I think the MKR Zero is "mkrzero", and the Arduino M0 (designed in Italy) is "arduino-mzero".
@Koepel, thanks for the reply.
I am using a mkrzero so I purposedly chose "SERCOM3" and Pins D0 and D1 to avoid SERCOM2 which is being supposedly used by I2C Bus.
@Koepel
Thank you for your help and interest in this issue.
As a newbie, the system did not let me embed my screen captures of the Outputs of my sketch when it was running.
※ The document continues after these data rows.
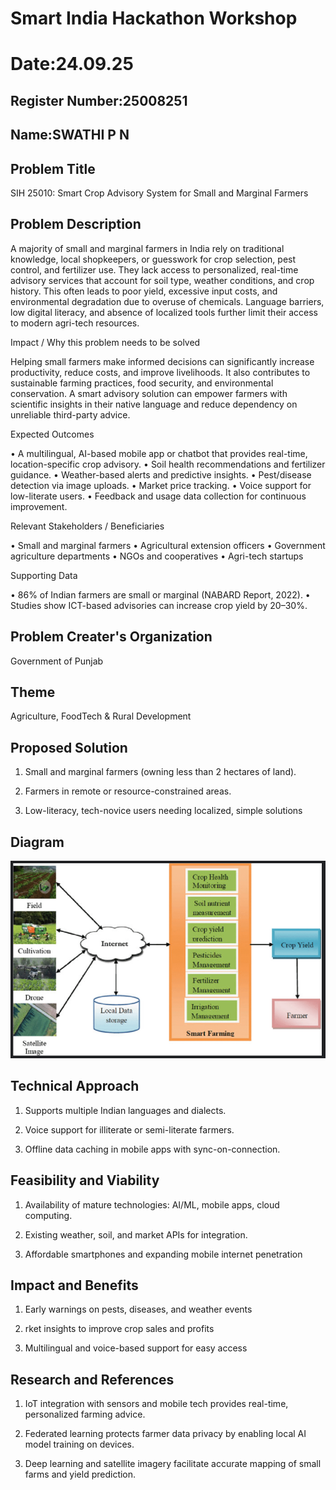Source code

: # Smart India Hackathon Workshop
# Date:24.09.25
## Register Number:25008251
## Name:SWATHI P N
## Problem Title
SIH 25010: Smart Crop Advisory System for Small and Marginal Farmers
## Problem Description
A majority of small and marginal farmers in India rely on traditional knowledge, local shopkeepers, or guesswork for crop selection, pest control, and fertilizer use. They lack access to personalized, real-time advisory services that account for soil type, weather conditions, and crop history. This often leads to poor yield, excessive input costs, and environmental degradation due to overuse of chemicals. Language barriers, low digital literacy, and absence of localized tools further limit their access to modern agri-tech resources.

Impact / Why this problem needs to be solved

Helping small farmers make informed decisions can significantly increase productivity, reduce costs, and improve livelihoods. It also contributes to sustainable farming practices, food security, and environmental conservation. A smart advisory solution can empower farmers with scientific insights in their native language and reduce dependency on unreliable third-party advice.

Expected Outcomes

• A multilingual, AI-based mobile app or chatbot that provides real-time, location-specific crop advisory.
• Soil health recommendations and fertilizer guidance.
• Weather-based alerts and predictive insights.
• Pest/disease detection via image uploads.
• Market price tracking.
• Voice support for low-literate users.
• Feedback and usage data collection for continuous improvement.

Relevant Stakeholders / Beneficiaries

• Small and marginal farmers
• Agricultural extension officers
• Government agriculture departments
• NGOs and cooperatives
• Agri-tech startups

Supporting Data

• 86% of Indian farmers are small or marginal (NABARD Report, 2022).
• Studies show ICT-based advisories can increase crop yield by 20–30%.

## Problem Creater's Organization
Government of Punjab

## Theme
Agriculture, FoodTech & Rural Development

## Proposed Solution
1. Small and marginal farmers (owning less than 2 hectares of land).

2. Farmers in remote or resource-constrained areas.

3. Low-literacy, tech-novice users needing localized, simple solutions

## Diagram
![alt text](<Screenshot 2025-09-24 144157.png>)

## Technical Approach
1. Supports multiple Indian languages and dialects.

2. Voice support for illiterate or semi-literate farmers.

3. Offline data caching in mobile apps with sync-on-connection.

## Feasibility and Viability
1. Availability of mature technologies: AI/ML, mobile apps, cloud computing.

2. Existing weather, soil, and market APIs for integration.

3. Affordable smartphones and expanding mobile internet penetration
## Impact and Benefits
1. Early warnings on pests, diseases, and weather events

2. rket insights to improve crop sales and profits

3. Multilingual and voice-based support for easy access
## Research and References
1. IoT integration with sensors and mobile tech provides real-time, personalized farming advice.

2. Federated learning protects farmer data privacy by enabling local AI model training on devices.

3. Deep learning and satellite imagery facilitate accurate mapping of small farms and yield prediction.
So below is the complete program listing whereas the code sections pertaining to my three I2C sensors are commented out, and you would be able to see that "Serial2 is available" when the sketch is running.
But when I enable my I2C codes, I can get my sensors data streaming in through the I2C port OK, but then "Serial2 is NOT AVAILABLE" anymore.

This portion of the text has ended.